Messages are written from the client to the service and back via the proxy
as follows:

Client  ---(1)------->  Proxy                       Service
Client                  Proxy ------(2)-----------> Service
Client                  Proxy <------(3)----------  Service
Client  <----(4)------- Proxy                       Service


(1) Client writes a message to the Proxy server
(2) Proxy receives the message from the client & forwards the message onto
the service, i.e. writes to the ‘serviceClient’ channel.
(3) Service receives the message from the proxy, sleeps for 100 milliseconds
to simulate a slow end service & then writes a response (the same message in
this instance) back to the proxy.
(4) Service Client receives the messages from the service & forwards the
message back to the client, i.e. writes to the ‘proxyServer’ channel.

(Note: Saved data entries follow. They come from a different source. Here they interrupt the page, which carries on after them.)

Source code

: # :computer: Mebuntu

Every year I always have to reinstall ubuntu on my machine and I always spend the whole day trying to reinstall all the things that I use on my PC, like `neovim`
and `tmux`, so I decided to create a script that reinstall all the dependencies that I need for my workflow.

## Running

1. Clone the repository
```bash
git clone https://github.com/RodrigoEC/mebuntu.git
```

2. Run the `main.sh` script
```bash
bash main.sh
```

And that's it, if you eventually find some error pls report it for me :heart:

Attached is the code for the above scenario - the main class is LoadTestDemo
& all supporting classes are contained within the same file for convenience.

Description of the Problem
------------------------------

The code is specifically testing for issues under load when sending a large
number of large messages from a client through to a slow end service. 
(Note that the same situation in reverse will need to be also catered for
but this is not yet incorporated into the test, i.e. dealing with a slow
client and a quick service).

As expected OutOfMemoryErrors occur when no solution for managing this was
in place.  To fix this the solution described in the ‘Discard’ Netty example
was used as a starting point/basis for the attached code. The attached code
is more involved than the discard example due to the additional proxy layer.   
* The test is initiated and managed by the LoadTestDemo.execute() method. 
This starts writes messages from the client to the proxy within a loop; it
does this only when the client channel is writeable.  As this is a test it
uses a simple Thread mechanism to achieve this.  
* The "Service Client" handler (see startServiceClient() method) checks
whether the channel to the service is writeable in channelInterestChanged().
If not writeable then the proxy channel is set to not readable until the
service client channel is writeable again, i.e. we block further reads on
the inbound channel until the outbound channel is writeable again. 

Note: the main areas of code which aim to prevent OutOfMemoryErrors are
highlighted by the following comment [// <<<------]


When executing LoadTestDemo, it does appear to have fixed the OutOfMemory
error.  However it eventually locks with no further output... the number of
messages written varies across executions... sometimes reaching around 900 -
1000 messages before locking out.
Attached is a sample log output - this example includes information on the
threads executing which helps document the execution and the problem.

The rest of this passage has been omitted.